§ RECORDS FOR PROCESSING:
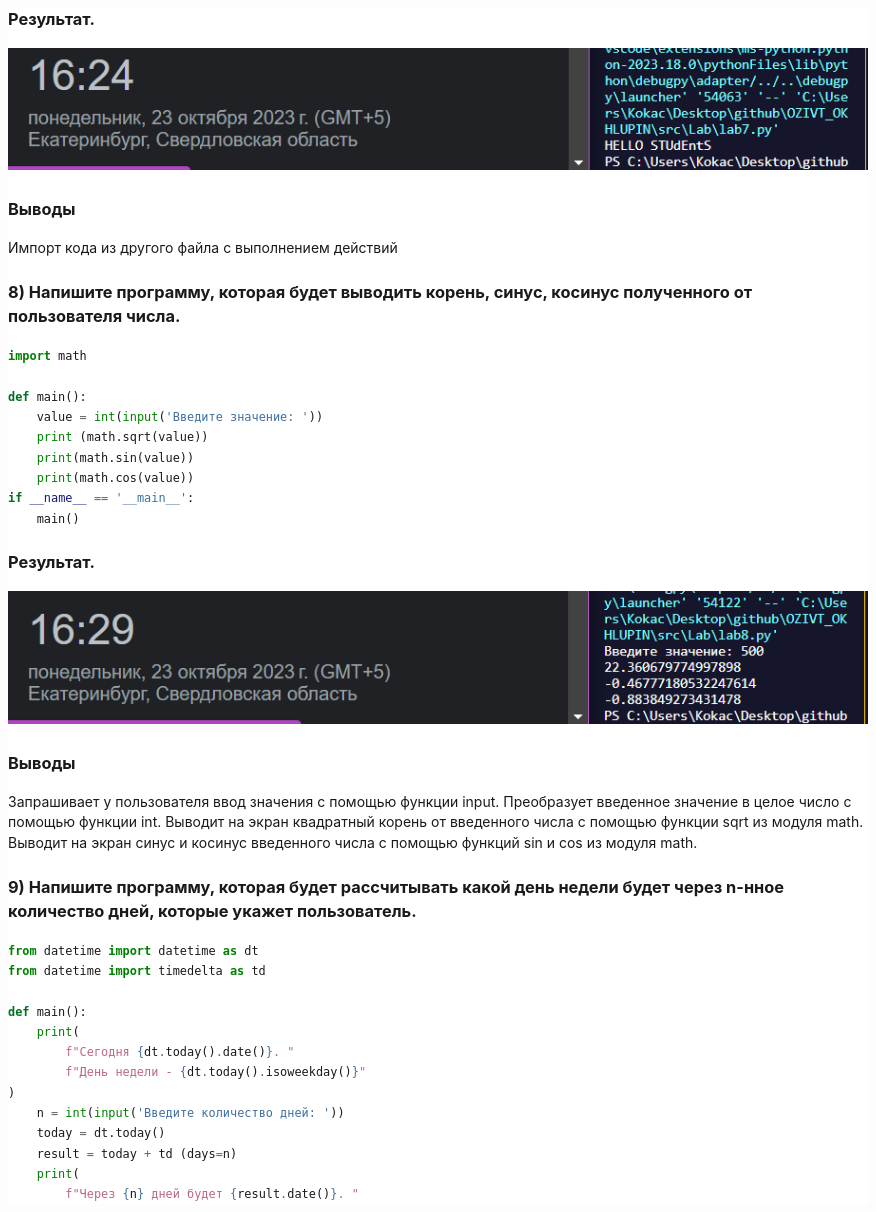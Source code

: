### Результат.
![ex7](https://github.com/kokac16/OZIVT_OKHLUPIN/blob/theme_4/pic/Lab/37.png)

### Выводы
Импорт кода из другого файла с выполнением действий


### 8) Напишите программу, которая будет выводить корень, синус, косинус полученного от пользователя числа.

```python
import math
 
def main():
    value = int(input('Введите значение: '))
    print (math.sqrt(value)) 
    print(math.sin(value))
    print(math.cos(value))
if __name__ == '__main__':
    main()
```

### Результат.
![ex8](https://github.com/kokac16/OZIVT_OKHLUPIN/blob/theme_4/pic/Lab/38.png)

### Выводы
Запрашивает у пользователя ввод значения с помощью функции input.
Преобразует введенное значение в целое число с помощью функции int.
Выводит на экран квадратный корень от введенного числа с помощью функции sqrt из модуля math.
Выводит на экран синус и косинус введенного числа с помощью функций sin и cos из модуля math.


### 9) Напишите программу, которая будет рассчитывать какой день недели будет через n-нное количество дней, которые укажет пользователь.

```python
from datetime import datetime as dt 
from datetime import timedelta as td 

def main():
    print(
        f"Сегодня {dt.today().date()}. "
        f"День недели - {dt.today().isoweekday()}"
)
    n = int(input('Введите количество дней: '))
    today = dt.today()
    result = today + td (days=n)
    print(
        f"Через {n} дней будет {result.date()}. " 
```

§ THE PROBLEM:
Print the entries above exactly, taking out only the pictures.

§ ANSWER TO THIS EXERCISE:
Source code

:### Результат.
![ex7](https://github.com/kokac16/OZIVT_OKHLUPIN/blob/theme_4/pic/Lab/37.png)

### Выводы
Импорт кода из другого файла с выполнением действий


### 8) Напишите программу, которая будет выводить корень, синус, косинус полученного от пользователя числа.

```python
import math
 
def main():
    value = int(input('Введите значение: '))
    print (math.sqrt(value)) 
    print(math.sin(value))
    print(math.cos(value))
if __name__ == '__main__':
    main()
```

### Результат.
![ex8](https://github.com/kokac16/OZIVT_OKHLUPIN/blob/theme_4/pic/Lab/38.png)

### Выводы
Запрашивает у пользователя ввод значения с помощью функции input.
Преобразует введенное значение в целое число с помощью функции int.
Выводит на экран квадратный корень от введенного числа с помощью функции sqrt из модуля math.
Выводит на экран синус и косинус введенного числа с помощью функций sin и cos из модуля math.


### 9) Напишите программу, которая будет рассчитывать какой день недели будет через n-нное количество дней, которые укажет пользователь.

```python
from datetime import datetime as dt 
from datetime import timedelta as td 

def main():
    print(
        f"Сегодня {dt.today().date()}. "
        f"День недели - {dt.today().isoweekday()}"
)
    n = int(input('Введите количество дней: '))
    today = dt.today()
    result = today + td (days=n)
    print(
        f"Через {n} дней будет {result.date()}. " 
```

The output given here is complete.